トランプ大統領が選挙前の高物価世論を意識し、鉄鋼及びアルミニウムに対する関税を緩和する方策を検討しているとの報道があった。
13日(現地時間)フィナンシャル・タイムズ(FT)は3人の情報筋を引用し、トランプ政権が関税対象品目を再検討していると伝えた。一部の品目について関税を減らすか免除する代わりに、より集中的な国家安全保障調査を開始する計画だという。
これに関連し、米商務省、アメリカ合衆国通商代表部(USTR)、ホワイトハウスはFTの確認要請に応じなかった。
トランプ大統領は昨年中頃、鉄鋼・アルミニウム輸入品に最大50%の関税を課した。洗濯機、オーブンなど該当金属で作られた様々な製品に関税適用範囲を拡大した。
情報筋によると、商務省とUSTRの貿易担当者らは、このような関税がパイ皿、飲料缶などの商品価格を上昇させ、消費者に被害をもたらすと見ている。
FTは今回の関税再検討について、来る11月の中間選挙を前に高物価世論に対応し、支持率を防御しようとする目的だと評価した。
今月初めに発表されたピュー・リサーチ・センターの世論調査によると、アメリカの成人の70%以上が経済状況を「普通」または「悪い」と評価した。
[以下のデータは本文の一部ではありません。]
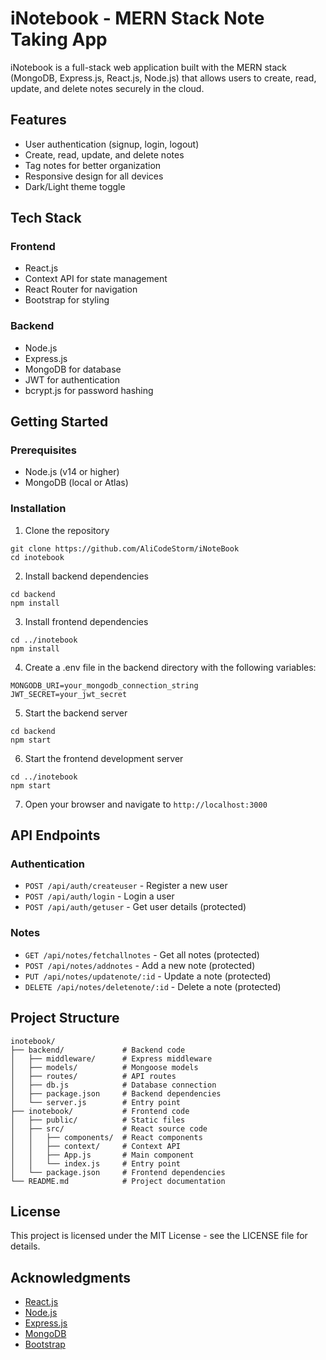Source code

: # iNotebook - MERN Stack Note Taking App

iNotebook is a full-stack web application built with the MERN stack (MongoDB, Express.js, React.js, Node.js) that allows users to create, read, update, and delete notes securely in the cloud.

## Features

- User authentication (signup, login, logout)
- Create, read, update, and delete notes
- Tag notes for better organization
- Responsive design for all devices
- Dark/Light theme toggle

## Tech Stack

### Frontend
- React.js
- Context API for state management
- React Router for navigation
- Bootstrap for styling

### Backend
- Node.js
- Express.js
- MongoDB for database
- JWT for authentication
- bcrypt.js for password hashing

## Getting Started

### Prerequisites
- Node.js (v14 or higher)
- MongoDB (local or Atlas)

### Installation

1. Clone the repository
```
git clone https://github.com/AliCodeStorm/iNoteBook
cd inotebook
```

2. Install backend dependencies
```
cd backend
npm install
```

3. Install frontend dependencies
```
cd ../inotebook
npm install
```

4. Create a .env file in the backend directory with the following variables:
```
MONGODB_URI=your_mongodb_connection_string
JWT_SECRET=your_jwt_secret
```

5. Start the backend server
```
cd backend
npm start
```

6. Start the frontend development server
```
cd ../inotebook
npm start
```

7. Open your browser and navigate to `http://localhost:3000`

## API Endpoints

### Authentication
- `POST /api/auth/createuser` - Register a new user
- `POST /api/auth/login` - Login a user
- `POST /api/auth/getuser` - Get user details (protected)

### Notes
- `GET /api/notes/fetchallnotes` - Get all notes (protected)
- `POST /api/notes/addnotes` - Add a new note (protected)
- `PUT /api/notes/updatenote/:id` - Update a note (protected)
- `DELETE /api/notes/deletenote/:id` - Delete a note (protected)

## Project Structure

```
inotebook/
├── backend/             # Backend code
│   ├── middleware/      # Express middleware
│   ├── models/          # Mongoose models
│   ├── routes/          # API routes
│   ├── db.js            # Database connection
│   ├── package.json     # Backend dependencies
│   └── server.js        # Entry point
├── inotebook/           # Frontend code
│   ├── public/          # Static files
│   ├── src/             # React source code
│   │   ├── components/  # React components
│   │   ├── context/     # Context API
│   │   ├── App.js       # Main component
│   │   └── index.js     # Entry point
│   └── package.json     # Frontend dependencies
└── README.md            # Project documentation
```

## License

This project is licensed under the MIT License - see the LICENSE file for details.

## Acknowledgments

- [React.js](https://reactjs.org/)
- [Node.js](https://nodejs.org/)
- [Express.js](https://expressjs.com/)
- [MongoDB](https://www.mongodb.com/)
- [Bootstrap](https://getbootstrap.com/)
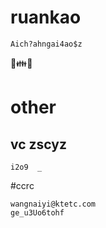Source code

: # ruankao
```
Aich?ahngai4ao$z
```
:couple::family::smile:
# other
## vc zscyz
```
i2o9  _

```

#ccrc
```
wangnaiyi@ktetc.com
ge_u3Uo6tohf
```
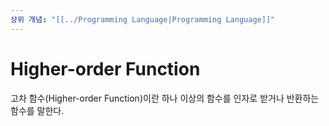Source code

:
 ```yaml
---
상위 개념: "[[../Programming Language|Programming Language]]"
---
```

# Higher-order Function
고차 함수(Higher-order Function)이란 하나 이상의 함수를 인자로 받거나 반환하는 함수를 말한다.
約52%はトランプ大統領の政策が経済状況を悪化させたと答えた。
ニューヨーク連邦準備銀行の経済学者らもこの日、トランプ政権の関税引き上げ分の90%がアメリカの輸入企業と消費者に転嫁されたという研究結果を発表した。
政治的逆風も起きている。米下院では11日、トランプ大統領がカナダ産製品に課した関税措置に反対する決議案が可決された。共和党内から6名が離反票を投じた。
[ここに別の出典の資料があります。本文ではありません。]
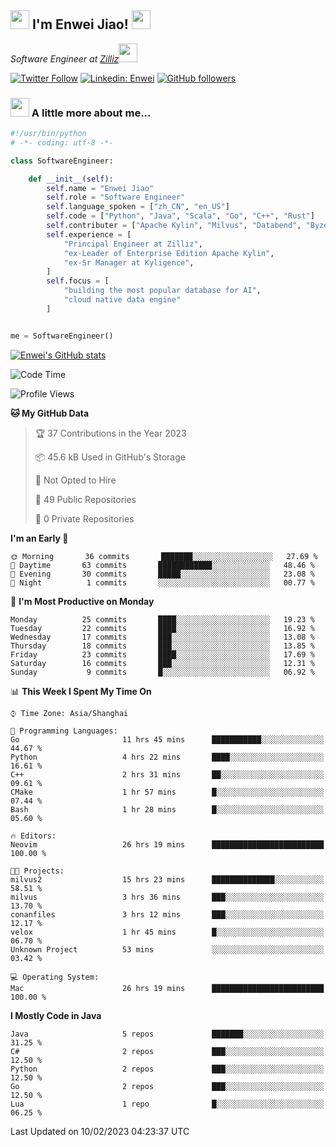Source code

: <h2><img src="https://emojis.slackmojis.com/emojis/images/1531849430/4246/blob-sunglasses.gif?1531849430" width="30"/> I'm  Enwei Jiao! <img src="https://media.giphy.com/media/juBt25nT1KGys/giphy.gif" width=30> </h2>
<!-- <img align='right' src="https://media.giphy.com/media/M9gbBd9nbDrOTu1Mqx/giphy.gif" width="230"> -->
<p><em>Software Engineer at <a href="https://zilliz.com/">Zilliz</a><img src="https://media.giphy.com/media/WUlplcMpOCEmTGBtBW/giphy.gif" width="30"></em></p>

[![Twitter Follow](https://img.shields.io/twitter/follow/misteranmol?label=Follow)](https://twitter.com/intent/follow?screen_name=EnweiJiao)
[![Linkedin: Enwei](https://img.shields.io/badge/-enwei-blue?style=&logo=Linkedin&logoColor=white&link=https://www.linkedin.com/in/enwei-jiao-41192a97)](https://www.linkedin.com/in/enwei-jiao-41192a97/)
[![GitHub followers](https://img.shields.io/github/followers/jiaoew1991?label=Follow&style=social)](https://github.com/jiaoew1991)


### <img src="https://media.giphy.com/media/VgCDAzcKvsR6OM0uWg/giphy.gif" width="30"> A little more about me...  

```python
#!/usr/bin/python
# -*- coding: utf-8 -*-

class SoftwareEngineer:

    def __init__(self):
        self.name = "Enwei Jiao"
        self.role = "Software Engineer"
        self.language_spoken = ["zh_CN", "en_US"]
        self.code = ["Python", "Java", "Scala", "Go", "C++", "Rust"]
        self.contributer = ["Apache Kylin", "Milvus", "Databend", "Byzer-Lang"]
        self.experience = [
            "Principal Engineer at Zilliz",
            "ex-Leader of Enterprise Edition Apache Kylin",
            "ex-Sr Manager at Kyligence",
        ]
        self.focus = [
            "building the most popular database for AI",
            "cloud native data engine"
        ]


me = SoftwareEngineer()
```

[![Enwei's GitHub stats](https://github-readme-stats.vercel.app/api?username=jiaoew1991&count_private=true&show_icons=true)](https://github.com/jiaoew1991/jiaoew1991)

<!-- [![Top Langs](https://github-readme-stats.vercel.app/api/top-langs/?username=jiaoew1991&layout=compact)](https://github.com/jiaoew1991/jiaoew1991) -->

<!--START_SECTION:waka-->
![Code Time](http://img.shields.io/badge/Code%20Time-498%20hrs%2031%20mins-blue)

![Profile Views](http://img.shields.io/badge/Profile%20Views-0-blue)

**🐱 My GitHub Data** 

> 🏆 37 Contributions in the Year 2023
 > 
> 📦 45.6 kB Used in GitHub's Storage 
 > 
> 🚫 Not Opted to Hire
 > 
> 📜 49 Public Repositories 
 > 
> 🔑 0 Private Repositories  
 > 
**I'm an Early 🐤** 

```text
🌞 Morning       36 commits       ███████░░░░░░░░░░░░░░░░░░   27.69 % 
🌆 Daytime       63 commits       ████████████░░░░░░░░░░░░░   48.46 % 
🌃 Evening       30 commits       █████░░░░░░░░░░░░░░░░░░░░   23.08 % 
🌙 Night          1 commits       ░░░░░░░░░░░░░░░░░░░░░░░░░   00.77 % 

```
📅 **I'm Most Productive on Monday** 

```text
Monday          25 commits       ████░░░░░░░░░░░░░░░░░░░░░   19.23 % 
Tuesday         22 commits       ████░░░░░░░░░░░░░░░░░░░░░   16.92 % 
Wednesday       17 commits       ███░░░░░░░░░░░░░░░░░░░░░░   13.08 % 
Thursday        18 commits       ███░░░░░░░░░░░░░░░░░░░░░░   13.85 % 
Friday          23 commits       ████░░░░░░░░░░░░░░░░░░░░░   17.69 % 
Saturday        16 commits       ███░░░░░░░░░░░░░░░░░░░░░░   12.31 % 
Sunday           9 commits       █░░░░░░░░░░░░░░░░░░░░░░░░   06.92 % 

```


📊 **This Week I Spent My Time On** 

```text
⌚︎ Time Zone: Asia/Shanghai

💬 Programming Languages: 
Go                       11 hrs 45 mins      ███████████░░░░░░░░░░░░░░   44.67 % 
Python                   4 hrs 22 mins       ████░░░░░░░░░░░░░░░░░░░░░   16.61 % 
C++                      2 hrs 31 mins       ██░░░░░░░░░░░░░░░░░░░░░░░   09.61 % 
CMake                    1 hr 57 mins        █░░░░░░░░░░░░░░░░░░░░░░░░   07.44 % 
Bash                     1 hr 28 mins        █░░░░░░░░░░░░░░░░░░░░░░░░   05.60 % 

🔥 Editors: 
Neovim                   26 hrs 19 mins      █████████████████████████   100.00 % 

🐱‍💻 Projects: 
milvus2                  15 hrs 23 mins      ██████████████░░░░░░░░░░░   58.51 % 
milvus                   3 hrs 36 mins       ███░░░░░░░░░░░░░░░░░░░░░░   13.70 % 
conanfiles               3 hrs 12 mins       ███░░░░░░░░░░░░░░░░░░░░░░   12.17 % 
velox                    1 hr 45 mins        █░░░░░░░░░░░░░░░░░░░░░░░░   06.70 % 
Unknown Project          53 mins             ░░░░░░░░░░░░░░░░░░░░░░░░░   03.42 % 

💻 Operating System: 
Mac                      26 hrs 19 mins      █████████████████████████   100.00 % 

```

**I Mostly Code in Java** 

```text
Java                     5 repos             ███████░░░░░░░░░░░░░░░░░░   31.25 % 
C#                       2 repos             ███░░░░░░░░░░░░░░░░░░░░░░   12.50 % 
Python                   2 repos             ███░░░░░░░░░░░░░░░░░░░░░░   12.50 % 
Go                       2 repos             ███░░░░░░░░░░░░░░░░░░░░░░   12.50 % 
Lua                      1 repo              █░░░░░░░░░░░░░░░░░░░░░░░░   06.25 % 

```



 Last Updated on 10/02/2023 04:23:37 UTC
<!--END_SECTION:waka-->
一方、トランプ政権は関税政策以降、いわゆる「インクルージョン手続き」を通じてアメリカ企業が海外競争相手の鉄鋼・アルミニウム製品に関税を課すよう要請することを概ね承認してきた。
自転車部品など国家安全保障上の危険を理由に提起された要請を大部分承認し、関税が課される家庭用品のリストが膨大になったとの評価が出ている。